Problem description:
Only those lines from the one with "Site URL: : <a" through the last line of the material below should be output, each exactly as it appears.

Supplied data:
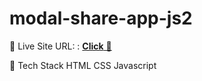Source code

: # modal-share-app-js2


📌 Live Site URL: : <a href=https://vishal-811.github.io/modal-share-app-js2/>**Click** 🚀</a>

📌 Tech Stack
HTML  CSS  Javascript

Solved problem:
📌 Live Site URL: : <a href=https://vishal-811.github.io/modal-share-app-js2/>**Click** 🚀</a>

📌 Tech Stack
HTML  CSS  Javascript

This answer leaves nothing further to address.